After the Baker collection was nipped in 1967, Aetna paid him $83,000 for the loss, and in exchange got a contractual release and rights to the property. When 235 of the 237 stolen items were found in the 70's they were given to Aetna as the rightful owner. Baker sued. The court in 1975 said Baker doesn't have a contractual right to these items, but since (a) these are unique and irreplaceable, and (b) neither he nor Aetna had any clue that these would inflate so drastically in value, I am going, in equity, to let him have it all back, if he pays you the 86K back with interest. So he did, paying Aetna $143,000. Aetna got a release for ALL PROPERTY stolen in the December 10, 1967 incident. Baker auctioned the stuff off for $¾ million.
Fast forward to 2006. The Stephens family has possession of the one-of-a kind ice house Lincoln. FBI takes possession. Everybody goes to court.
Stephens family argued that they purchased it at a flea market or garage sale for fair value, as innocent purchasers. Facts don't look so good for them. Looks more like they stumbled upon stolen property, and nothing more.

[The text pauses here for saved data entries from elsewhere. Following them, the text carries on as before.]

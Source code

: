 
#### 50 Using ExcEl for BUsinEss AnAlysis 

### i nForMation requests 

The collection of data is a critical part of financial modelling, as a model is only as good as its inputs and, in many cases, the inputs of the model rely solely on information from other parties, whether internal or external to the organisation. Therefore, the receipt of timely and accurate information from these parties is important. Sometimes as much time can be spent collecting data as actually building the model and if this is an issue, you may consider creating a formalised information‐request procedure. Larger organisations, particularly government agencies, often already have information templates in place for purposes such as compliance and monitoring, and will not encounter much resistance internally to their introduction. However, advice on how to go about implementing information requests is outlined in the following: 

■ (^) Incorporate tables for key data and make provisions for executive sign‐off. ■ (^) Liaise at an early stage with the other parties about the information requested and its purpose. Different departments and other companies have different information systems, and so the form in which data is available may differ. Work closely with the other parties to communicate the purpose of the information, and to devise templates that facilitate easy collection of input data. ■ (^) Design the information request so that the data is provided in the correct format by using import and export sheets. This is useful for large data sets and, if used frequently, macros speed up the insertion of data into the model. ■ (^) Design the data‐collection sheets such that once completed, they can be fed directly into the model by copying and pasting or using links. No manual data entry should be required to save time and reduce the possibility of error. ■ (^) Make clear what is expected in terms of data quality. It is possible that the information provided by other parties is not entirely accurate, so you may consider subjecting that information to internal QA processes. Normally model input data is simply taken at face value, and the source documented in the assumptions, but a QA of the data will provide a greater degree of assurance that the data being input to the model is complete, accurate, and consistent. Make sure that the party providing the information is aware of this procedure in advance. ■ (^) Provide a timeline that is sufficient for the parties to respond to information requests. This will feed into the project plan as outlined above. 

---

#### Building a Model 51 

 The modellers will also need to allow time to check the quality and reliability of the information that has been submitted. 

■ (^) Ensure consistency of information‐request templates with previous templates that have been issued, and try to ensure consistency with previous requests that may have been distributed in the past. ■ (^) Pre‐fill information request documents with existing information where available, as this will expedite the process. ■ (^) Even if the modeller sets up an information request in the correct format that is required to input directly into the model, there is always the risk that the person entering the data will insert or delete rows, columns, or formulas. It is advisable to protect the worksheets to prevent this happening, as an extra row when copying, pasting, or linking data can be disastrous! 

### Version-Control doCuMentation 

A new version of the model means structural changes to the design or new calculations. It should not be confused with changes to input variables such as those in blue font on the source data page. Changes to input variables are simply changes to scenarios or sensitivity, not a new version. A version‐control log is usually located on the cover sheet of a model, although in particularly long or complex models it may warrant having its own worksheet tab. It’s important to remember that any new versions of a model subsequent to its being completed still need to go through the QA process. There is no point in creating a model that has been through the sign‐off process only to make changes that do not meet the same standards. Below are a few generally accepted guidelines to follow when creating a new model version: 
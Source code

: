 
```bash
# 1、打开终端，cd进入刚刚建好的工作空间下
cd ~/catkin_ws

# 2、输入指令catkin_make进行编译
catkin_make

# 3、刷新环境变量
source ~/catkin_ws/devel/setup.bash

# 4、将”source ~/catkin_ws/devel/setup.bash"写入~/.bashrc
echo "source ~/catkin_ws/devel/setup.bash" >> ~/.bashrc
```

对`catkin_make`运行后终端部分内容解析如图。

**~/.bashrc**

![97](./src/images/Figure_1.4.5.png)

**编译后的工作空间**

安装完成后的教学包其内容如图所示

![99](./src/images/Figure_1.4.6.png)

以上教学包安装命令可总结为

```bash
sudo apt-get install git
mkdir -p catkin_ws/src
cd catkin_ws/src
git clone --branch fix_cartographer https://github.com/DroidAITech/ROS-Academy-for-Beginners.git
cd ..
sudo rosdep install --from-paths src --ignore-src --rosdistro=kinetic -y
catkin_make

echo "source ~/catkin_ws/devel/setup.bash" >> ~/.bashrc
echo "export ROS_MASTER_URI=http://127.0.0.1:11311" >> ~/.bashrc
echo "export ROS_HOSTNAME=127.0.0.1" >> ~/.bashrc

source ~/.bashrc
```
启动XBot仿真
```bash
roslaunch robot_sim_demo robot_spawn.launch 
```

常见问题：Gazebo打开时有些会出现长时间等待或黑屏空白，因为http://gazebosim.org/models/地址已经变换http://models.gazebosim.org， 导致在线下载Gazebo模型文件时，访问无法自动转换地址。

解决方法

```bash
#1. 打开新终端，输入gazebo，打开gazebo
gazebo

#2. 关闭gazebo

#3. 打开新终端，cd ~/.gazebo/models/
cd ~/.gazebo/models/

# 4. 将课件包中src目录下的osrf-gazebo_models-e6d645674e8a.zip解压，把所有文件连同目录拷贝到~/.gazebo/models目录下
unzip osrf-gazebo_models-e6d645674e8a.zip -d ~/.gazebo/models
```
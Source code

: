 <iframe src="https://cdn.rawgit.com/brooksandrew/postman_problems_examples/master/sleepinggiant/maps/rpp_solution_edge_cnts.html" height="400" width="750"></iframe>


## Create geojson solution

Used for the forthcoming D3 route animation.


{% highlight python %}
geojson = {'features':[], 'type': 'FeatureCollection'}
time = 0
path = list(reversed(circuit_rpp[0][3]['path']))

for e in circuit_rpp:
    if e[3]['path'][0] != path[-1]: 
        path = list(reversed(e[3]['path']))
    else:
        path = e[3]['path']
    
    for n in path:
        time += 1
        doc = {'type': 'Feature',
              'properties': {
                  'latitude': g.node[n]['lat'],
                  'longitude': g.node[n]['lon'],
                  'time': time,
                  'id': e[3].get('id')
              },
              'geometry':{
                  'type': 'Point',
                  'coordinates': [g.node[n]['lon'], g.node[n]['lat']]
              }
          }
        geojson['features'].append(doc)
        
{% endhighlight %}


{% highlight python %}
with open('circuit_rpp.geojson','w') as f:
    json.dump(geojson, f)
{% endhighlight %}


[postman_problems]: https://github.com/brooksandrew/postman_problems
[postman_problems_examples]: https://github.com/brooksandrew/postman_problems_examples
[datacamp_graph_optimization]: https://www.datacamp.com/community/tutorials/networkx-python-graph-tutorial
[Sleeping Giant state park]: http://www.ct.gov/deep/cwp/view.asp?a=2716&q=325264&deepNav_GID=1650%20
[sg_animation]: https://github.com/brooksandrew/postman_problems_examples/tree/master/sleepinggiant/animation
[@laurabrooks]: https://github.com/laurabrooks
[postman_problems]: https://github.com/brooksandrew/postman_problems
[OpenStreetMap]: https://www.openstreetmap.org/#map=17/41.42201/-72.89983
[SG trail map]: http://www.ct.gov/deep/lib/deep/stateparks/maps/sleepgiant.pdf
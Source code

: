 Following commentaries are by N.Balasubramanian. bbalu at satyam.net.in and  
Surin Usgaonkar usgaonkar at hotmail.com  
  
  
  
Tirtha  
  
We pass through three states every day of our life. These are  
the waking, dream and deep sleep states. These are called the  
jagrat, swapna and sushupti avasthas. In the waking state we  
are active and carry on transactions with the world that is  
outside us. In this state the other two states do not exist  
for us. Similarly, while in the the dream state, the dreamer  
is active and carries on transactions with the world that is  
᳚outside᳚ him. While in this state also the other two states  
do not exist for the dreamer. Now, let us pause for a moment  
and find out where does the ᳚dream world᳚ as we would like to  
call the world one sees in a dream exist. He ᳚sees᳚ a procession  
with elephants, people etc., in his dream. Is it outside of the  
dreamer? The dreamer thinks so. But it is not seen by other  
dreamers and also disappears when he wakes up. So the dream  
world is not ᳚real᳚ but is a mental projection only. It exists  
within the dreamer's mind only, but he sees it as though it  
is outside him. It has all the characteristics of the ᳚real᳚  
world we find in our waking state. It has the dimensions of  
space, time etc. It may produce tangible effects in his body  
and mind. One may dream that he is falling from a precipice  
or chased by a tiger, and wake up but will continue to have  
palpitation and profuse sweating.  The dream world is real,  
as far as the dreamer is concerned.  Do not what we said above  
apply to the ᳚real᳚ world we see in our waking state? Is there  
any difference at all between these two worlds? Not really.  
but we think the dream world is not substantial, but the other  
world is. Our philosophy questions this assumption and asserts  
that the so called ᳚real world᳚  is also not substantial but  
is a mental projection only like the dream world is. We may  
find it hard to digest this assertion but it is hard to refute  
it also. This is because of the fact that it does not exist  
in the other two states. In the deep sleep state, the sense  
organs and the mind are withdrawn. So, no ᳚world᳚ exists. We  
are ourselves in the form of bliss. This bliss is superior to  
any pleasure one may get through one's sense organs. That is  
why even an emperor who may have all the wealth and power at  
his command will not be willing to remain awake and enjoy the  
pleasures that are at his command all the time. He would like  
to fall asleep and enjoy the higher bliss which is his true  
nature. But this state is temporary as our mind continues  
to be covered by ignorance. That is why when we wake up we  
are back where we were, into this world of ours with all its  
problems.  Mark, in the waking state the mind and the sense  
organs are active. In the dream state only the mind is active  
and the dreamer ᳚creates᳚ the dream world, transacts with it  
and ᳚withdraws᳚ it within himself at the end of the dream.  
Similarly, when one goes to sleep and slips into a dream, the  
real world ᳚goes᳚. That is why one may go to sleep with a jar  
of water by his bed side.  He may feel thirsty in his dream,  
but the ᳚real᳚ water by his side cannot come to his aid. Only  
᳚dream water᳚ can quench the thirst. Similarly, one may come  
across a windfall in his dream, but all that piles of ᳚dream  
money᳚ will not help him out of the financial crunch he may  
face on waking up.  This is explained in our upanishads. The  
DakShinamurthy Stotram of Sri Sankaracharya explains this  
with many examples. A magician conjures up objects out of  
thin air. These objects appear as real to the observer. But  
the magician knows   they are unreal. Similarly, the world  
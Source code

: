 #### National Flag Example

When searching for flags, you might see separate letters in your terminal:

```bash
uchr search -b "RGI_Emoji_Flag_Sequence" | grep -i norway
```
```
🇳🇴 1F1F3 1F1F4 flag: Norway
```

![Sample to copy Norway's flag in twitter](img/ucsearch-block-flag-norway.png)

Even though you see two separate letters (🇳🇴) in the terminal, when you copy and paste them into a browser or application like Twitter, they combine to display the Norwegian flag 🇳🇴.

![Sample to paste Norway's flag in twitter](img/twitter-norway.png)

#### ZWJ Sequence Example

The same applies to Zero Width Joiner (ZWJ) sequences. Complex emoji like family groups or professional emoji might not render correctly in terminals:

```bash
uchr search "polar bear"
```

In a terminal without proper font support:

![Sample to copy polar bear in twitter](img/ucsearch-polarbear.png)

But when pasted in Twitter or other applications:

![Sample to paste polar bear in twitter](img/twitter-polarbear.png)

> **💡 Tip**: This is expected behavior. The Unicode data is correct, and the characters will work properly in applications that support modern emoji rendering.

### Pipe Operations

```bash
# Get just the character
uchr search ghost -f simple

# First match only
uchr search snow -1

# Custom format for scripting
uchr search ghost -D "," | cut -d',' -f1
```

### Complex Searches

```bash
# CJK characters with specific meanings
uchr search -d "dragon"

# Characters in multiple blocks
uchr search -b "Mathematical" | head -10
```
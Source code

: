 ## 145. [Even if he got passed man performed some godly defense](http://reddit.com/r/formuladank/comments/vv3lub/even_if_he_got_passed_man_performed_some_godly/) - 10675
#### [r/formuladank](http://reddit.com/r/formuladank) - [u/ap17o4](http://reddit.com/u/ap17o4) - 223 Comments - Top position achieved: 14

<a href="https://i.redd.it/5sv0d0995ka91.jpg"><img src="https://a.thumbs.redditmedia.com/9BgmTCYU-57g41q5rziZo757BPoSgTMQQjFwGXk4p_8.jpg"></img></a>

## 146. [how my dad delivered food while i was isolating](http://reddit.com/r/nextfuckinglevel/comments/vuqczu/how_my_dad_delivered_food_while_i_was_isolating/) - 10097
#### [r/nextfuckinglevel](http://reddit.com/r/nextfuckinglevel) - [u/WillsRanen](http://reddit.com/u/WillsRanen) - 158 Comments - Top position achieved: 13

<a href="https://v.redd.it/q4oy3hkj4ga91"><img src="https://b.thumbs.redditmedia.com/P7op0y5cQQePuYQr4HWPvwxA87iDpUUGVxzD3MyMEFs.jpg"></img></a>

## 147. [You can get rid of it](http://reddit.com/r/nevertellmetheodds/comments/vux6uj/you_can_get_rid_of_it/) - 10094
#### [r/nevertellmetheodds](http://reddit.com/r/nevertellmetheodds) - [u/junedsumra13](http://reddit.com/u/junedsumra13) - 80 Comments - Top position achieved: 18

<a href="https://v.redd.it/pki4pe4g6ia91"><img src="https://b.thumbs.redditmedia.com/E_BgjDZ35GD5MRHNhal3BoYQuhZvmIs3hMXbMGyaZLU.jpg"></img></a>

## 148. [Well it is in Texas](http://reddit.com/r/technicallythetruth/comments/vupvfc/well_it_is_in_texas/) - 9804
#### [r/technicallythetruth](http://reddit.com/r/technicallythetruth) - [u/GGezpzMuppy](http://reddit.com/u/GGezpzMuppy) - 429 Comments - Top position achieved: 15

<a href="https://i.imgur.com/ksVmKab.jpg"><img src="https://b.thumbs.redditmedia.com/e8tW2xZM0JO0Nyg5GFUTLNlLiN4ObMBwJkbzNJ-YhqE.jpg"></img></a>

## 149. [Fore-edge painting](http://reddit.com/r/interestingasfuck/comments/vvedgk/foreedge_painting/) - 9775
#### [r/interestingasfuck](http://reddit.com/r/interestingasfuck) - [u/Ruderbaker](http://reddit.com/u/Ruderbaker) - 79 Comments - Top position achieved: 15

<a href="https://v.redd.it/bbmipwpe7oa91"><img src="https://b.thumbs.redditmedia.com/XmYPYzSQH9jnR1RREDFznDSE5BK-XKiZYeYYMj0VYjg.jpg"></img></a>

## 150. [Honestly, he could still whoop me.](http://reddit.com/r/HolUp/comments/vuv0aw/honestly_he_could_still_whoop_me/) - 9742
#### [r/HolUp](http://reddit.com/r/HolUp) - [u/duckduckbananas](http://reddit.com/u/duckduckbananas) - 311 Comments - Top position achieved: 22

Court told Baker estate and Aetna to battle there claims first, then we will have the winner take on the Stephens. Aetna says 1975 rationale now favors Aetna. The heirs don't give a crap about "unique and irreplaceable," they are into the money just as we are, they don't even collect stamps, and they have no right to a windfall now. Court says never mind all that. The 1975 judge ruling was not based on two missing stamps, it was that Baker should give you all of your money back with interest, and you have been made whole. And you were. The order did not reflect any deduction or calculation adjustment based upon the two items that were at that time still missing. They own the entire collection. Aetna says oh come on, we have a release and assignment of rights, AGAIN.
Court said: "It is true that, as Aetna contends, the last paragraph of the settlement agreement refers to the December 10, 1967, loss of Mr. Baker's collection without qualification or distinction between recovered and unrecovered items of the stolen collection. However, that paragraph cannot be read in isolation." "The settlement agreement by its terms did not preserve any interest for Aetna in the unrecovered stamps; it merely reflected the termination of the insured-insurer relationship between Mr. Baker and Aetna with regard to the recovered stamps."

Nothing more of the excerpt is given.